Ну а потом, я считаю, что при такой фантастической популярности он мог совсем испортиться: поглупеть как-то и стать более чванным, – нет. Прошел он, в общем, медные трубы фанфарные. И огонь, и воду, и медные трубы – он все прошел…
* * *
Я решил обратиться к Черненко, он был на «Мастере и Маргарите», и когда кто-то во время действия мимо него выходил грубо – он сказал: «Могли бы и досмотреть».
Черненко был членом Политбюро, и все знали, что он правая рука Брежнева. Он передавал несколько раз мои письма Брежневу.

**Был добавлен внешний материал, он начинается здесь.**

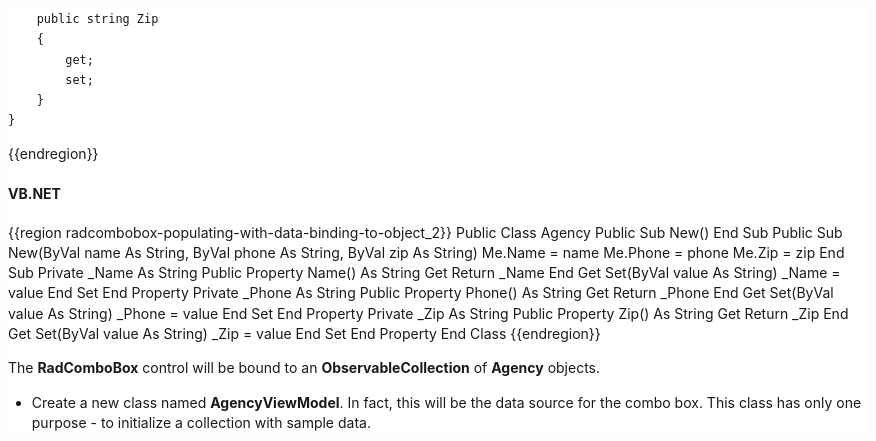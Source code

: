 	    public string Zip
	    {
	        get;
	        set;
	    }
	}
{{endregion}}

#### __VB.NET__

{{region radcombobox-populating-with-data-binding-to-object_2}}
	Public Class Agency
	    Public Sub New()
	    End Sub
	    Public Sub New(ByVal name As String, ByVal phone As String, ByVal zip As String)
	        Me.Name = name
	        Me.Phone = phone
	        Me.Zip = zip
	    End Sub
	Private _Name As String
	    Public Property Name() As String
	        Get
	            Return _Name
	        End Get
	        Set(ByVal value As String)
	            _Name = value
	        End Set
	    End Property
	Private _Phone As String
	    Public Property Phone() As String
	        Get
	            Return _Phone
	        End Get
	        Set(ByVal value As String)
	            _Phone = value
	        End Set
	    End Property
	Private _Zip As String
	    Public Property Zip() As String
	        Get
	            Return _Zip
	        End Get
	        Set(ByVal value As String)
	            _Zip = value
	        End Set
	    End Property
	End Class
{{endregion}}

The __RadComboBox__ control will be bound to an __ObservableCollection__ of __Agency__ objects.

* Create a new class named __AgencyViewModel__. In fact, this will be the data source for the combo box. This class has only one purpose - to initialize a collection with sample data.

Я с Черненко имел два разговора по телефону, когда с Высоцким вся эта история была. Я ему сперва рассказал: ко мне вошли эти в кабинет без стука, распахнули дверь и сказали:
– Представители Управления зачитывают приказ: строгий выговор с последним предупреждением о снятии с работы.
Я им сказал:
– Не трудитесь читать, я знаю этот приказ.
– Откуда вы можете знать? Это секретно.
Я говорю:
– Есть хорошие люди, секретно и сказали.
Один из них был самый глупый, из бывших артистов, – он учил Можаева, как нужно писать пьесу, – и по приказу министра девяносто замечаний ему сделал. А теперь он все хотел зачитать. Зычный актерский голос. Я говорю:
– Благодарю, я знаю. Может, вы покинете мой кабинет?
Они говорят:
– Это не ваш кабинет, а государственный.
Я говорю:
– Извините, вы совершенно правы.
И я вышел из кабинета. Ушел. Потом мне секретарь сказал, что они ушли из кабинета – посидели все и вышли. Я вернулся и начал заниматься делами.

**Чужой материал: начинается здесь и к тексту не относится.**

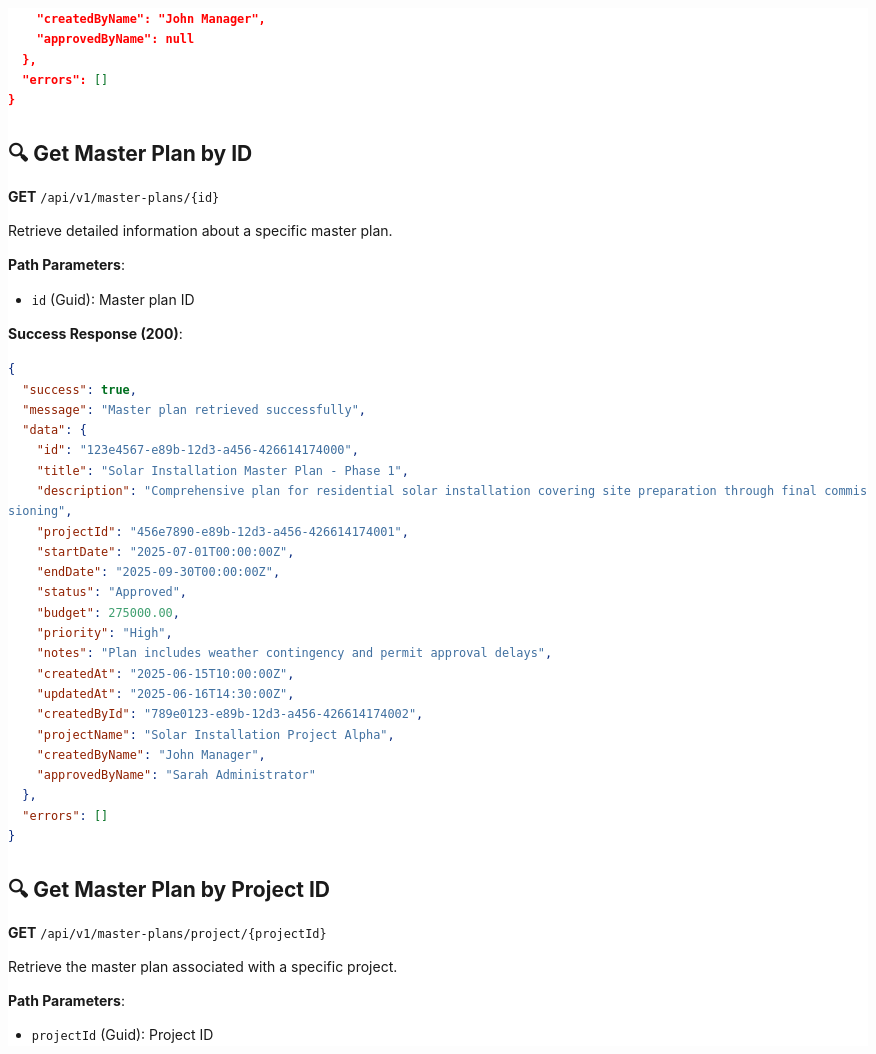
 ```json
    "createdByName": "John Manager",
    "approvedByName": null
  },
  "errors": []
}
```

## 🔍 Get Master Plan by ID

**GET** `/api/v1/master-plans/{id}`

Retrieve detailed information about a specific master plan.

**Path Parameters**:
- `id` (Guid): Master plan ID

**Success Response (200)**:
```json
{
  "success": true,
  "message": "Master plan retrieved successfully",
  "data": {
    "id": "123e4567-e89b-12d3-a456-426614174000",
    "title": "Solar Installation Master Plan - Phase 1",
    "description": "Comprehensive plan for residential solar installation covering site preparation through final commissioning",
    "projectId": "456e7890-e89b-12d3-a456-426614174001",
    "startDate": "2025-07-01T00:00:00Z",
    "endDate": "2025-09-30T00:00:00Z",
    "status": "Approved",
    "budget": 275000.00,
    "priority": "High",
    "notes": "Plan includes weather contingency and permit approval delays",
    "createdAt": "2025-06-15T10:00:00Z",
    "updatedAt": "2025-06-16T14:30:00Z",
    "createdById": "789e0123-e89b-12d3-a456-426614174002",
    "projectName": "Solar Installation Project Alpha",
    "createdByName": "John Manager",
    "approvedByName": "Sarah Administrator"
  },
  "errors": []
}
```

## 🔍 Get Master Plan by Project ID

**GET** `/api/v1/master-plans/project/{projectId}`

Retrieve the master plan associated with a specific project.

**Path Parameters**:
- `projectId` (Guid): Project ID
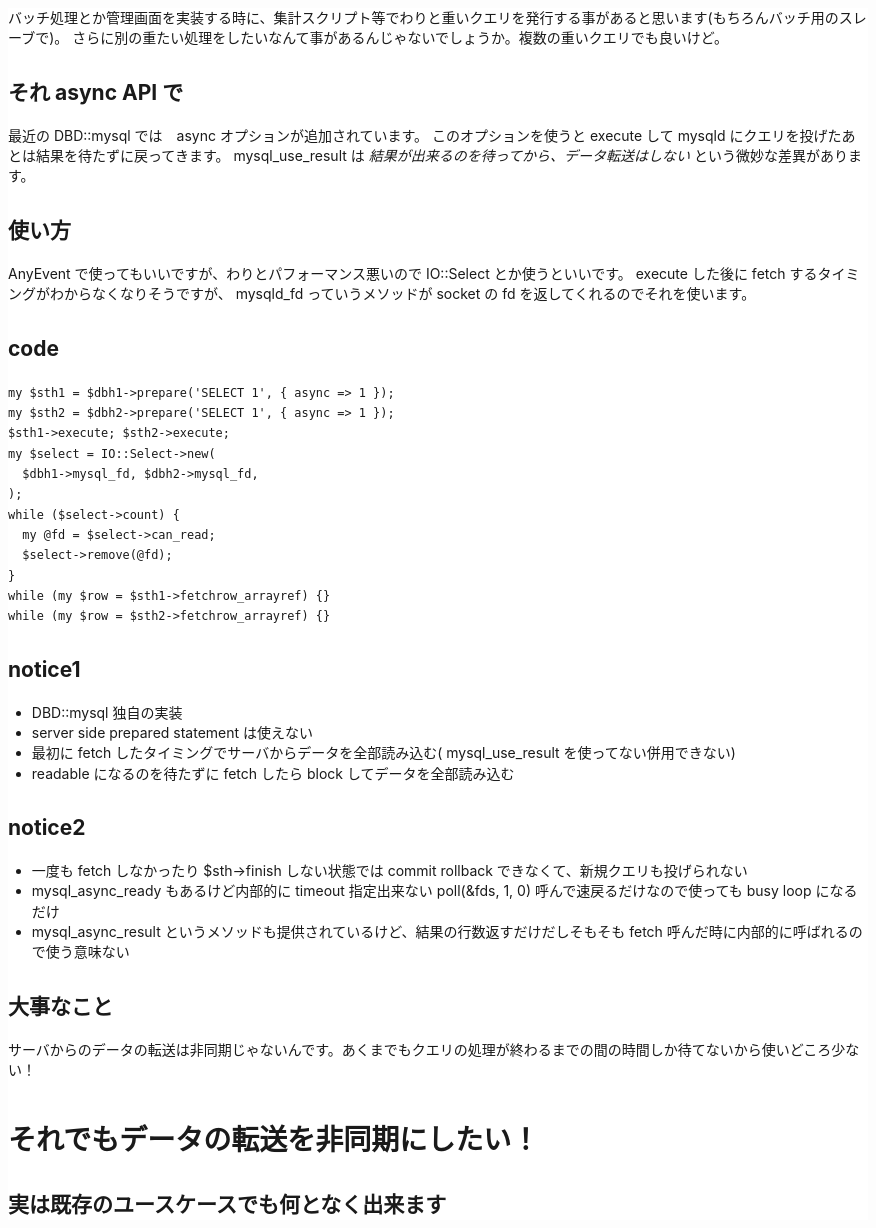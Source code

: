 バッチ処理とか管理画面を実装する時に、集計スクリプト等でわりと重いクエリを発行する事があると思います(もちろんバッチ用のスレーブで)。
さらに別の重たい処理をしたいなんて事があるんじゃないでしょうか。複数の重いクエリでも良いけど。

それ async API で
---

最近の DBD::mysql では　async オプションが追加されています。
このオプションを使うと execute して mysqld にクエリを投げたあとは結果を待たずに戻ってきます。 mysql_use_result は *結果が出来るのを待ってから、データ転送はしない* という微妙な差異があります。

使い方
---

AnyEvent で使ってもいいですが、わりとパフォーマンス悪いので IO::Select とか使うといいです。 execute した後に fetch するタイミングがわからなくなりそうですが、 mysqld_fd っていうメソッドが socket の fd を返してくれるのでそれを使います。

code
---

    my $sth1 = $dbh1->prepare('SELECT 1', { async => 1 });
    my $sth2 = $dbh2->prepare('SELECT 1', { async => 1 });
    $sth1->execute; $sth2->execute;
    my $select = IO::Select->new(
      $dbh1->mysql_fd, $dbh2->mysql_fd,
    );
    while ($select->count) {
      my @fd = $select->can_read;
      $select->remove(@fd);
    }
    while (my $row = $sth1->fetchrow_arrayref) {}
    while (my $row = $sth2->fetchrow_arrayref) {}

notice1
---

* DBD::mysql 独自の実装
* server side prepared statement は使えない
* 最初に fetch したタイミングでサーバからデータを全部読み込む( mysql_use_result を使ってない併用できない)
* readable になるのを待たずに fetch したら block してデータを全部読み込む

notice2
---

* 一度も fetch しなかったり $sth->finish しない状態では commit rollback できなくて、新規クエリも投げられない
* mysql_async_ready もあるけど内部的に timeout 指定出来ない  poll(&fds, 1, 0) 呼んで速戻るだけなので使っても busy loop になるだけ
* mysql_async_result というメソッドも提供されているけど、結果の行数返すだけだしそもそも fetch 呼んだ時に内部的に呼ばれるので使う意味ない

大事なこと
---

サーバからのデータの転送は非同期じゃないんです。あくまでもクエリの処理が終わるまでの間の時間しか待てないから使いどころ少ない！

それでもデータの転送を非同期にしたい！
===

実は既存のユースケースでも何となく出来ます
---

И весь этот разговор я передал Черненко. Он тяжело вздыхал и говорил мне:
– Да, дожили! Ну неужели вот так, как вы говорите?
Я говорю:
– Неужели я вам буду неправду говорить? Извините, что я вас побеспокоил. Просто я больше не могу так работать. Потом это касается искусства, я вам говорю, они не разрешают, вот, спектакль о Высоцком.
Потом он мне сказал:
– Перезвоните мне через несколько дней, а я разберусь. До свидания.

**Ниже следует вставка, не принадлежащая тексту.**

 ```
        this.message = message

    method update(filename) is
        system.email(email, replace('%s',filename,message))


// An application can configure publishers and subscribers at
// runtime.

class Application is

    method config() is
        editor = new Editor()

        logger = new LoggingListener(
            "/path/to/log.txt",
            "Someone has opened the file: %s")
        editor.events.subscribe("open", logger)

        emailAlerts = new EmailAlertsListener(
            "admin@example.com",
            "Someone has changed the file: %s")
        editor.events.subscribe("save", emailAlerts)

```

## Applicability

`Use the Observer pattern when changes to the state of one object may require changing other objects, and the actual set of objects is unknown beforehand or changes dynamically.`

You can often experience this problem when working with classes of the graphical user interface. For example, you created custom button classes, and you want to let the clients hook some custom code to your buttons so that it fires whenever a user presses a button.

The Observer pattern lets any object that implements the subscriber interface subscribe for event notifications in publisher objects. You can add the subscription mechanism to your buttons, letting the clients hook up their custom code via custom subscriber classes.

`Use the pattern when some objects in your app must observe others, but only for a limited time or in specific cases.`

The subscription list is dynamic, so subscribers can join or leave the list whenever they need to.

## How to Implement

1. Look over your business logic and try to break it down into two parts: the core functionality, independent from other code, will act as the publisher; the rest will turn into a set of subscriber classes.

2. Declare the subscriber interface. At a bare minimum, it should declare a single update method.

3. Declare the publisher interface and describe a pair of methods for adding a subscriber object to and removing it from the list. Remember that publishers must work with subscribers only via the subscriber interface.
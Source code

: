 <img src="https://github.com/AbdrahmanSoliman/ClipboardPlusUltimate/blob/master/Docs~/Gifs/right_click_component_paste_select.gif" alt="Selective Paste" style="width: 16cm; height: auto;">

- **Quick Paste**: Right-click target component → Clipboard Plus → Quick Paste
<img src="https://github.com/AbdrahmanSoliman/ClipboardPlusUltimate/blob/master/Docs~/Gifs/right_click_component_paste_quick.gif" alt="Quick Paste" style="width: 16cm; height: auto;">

А когда я позвонил через неделю, как будто бы другой человек.
– Почему вы к нам обращаетесь? У вас есть свой секретарь ЦК по пропаганде, товарищ Зимянин, он такой же секретарь ЦК, как и я…
Я говорю:
– Ну что вы, я знаю, разумеется.
– Ну, в общем, вот я вам говорю: позвоните ему.
Я говорю:
– Вы знаете, с ним очень трудно: он не слушает. Он громким голосом очень быстро читает большую нотацию, и на этом разговор заканчивается. Бесполезно….
– Я вам повторяю: позвоните товарищу Зимянину.
* * *
Мне ничего не оставалось делать, я должен был выполнять. Я позвонил Зимянину, и тот начал на меня просто сорок минут орать.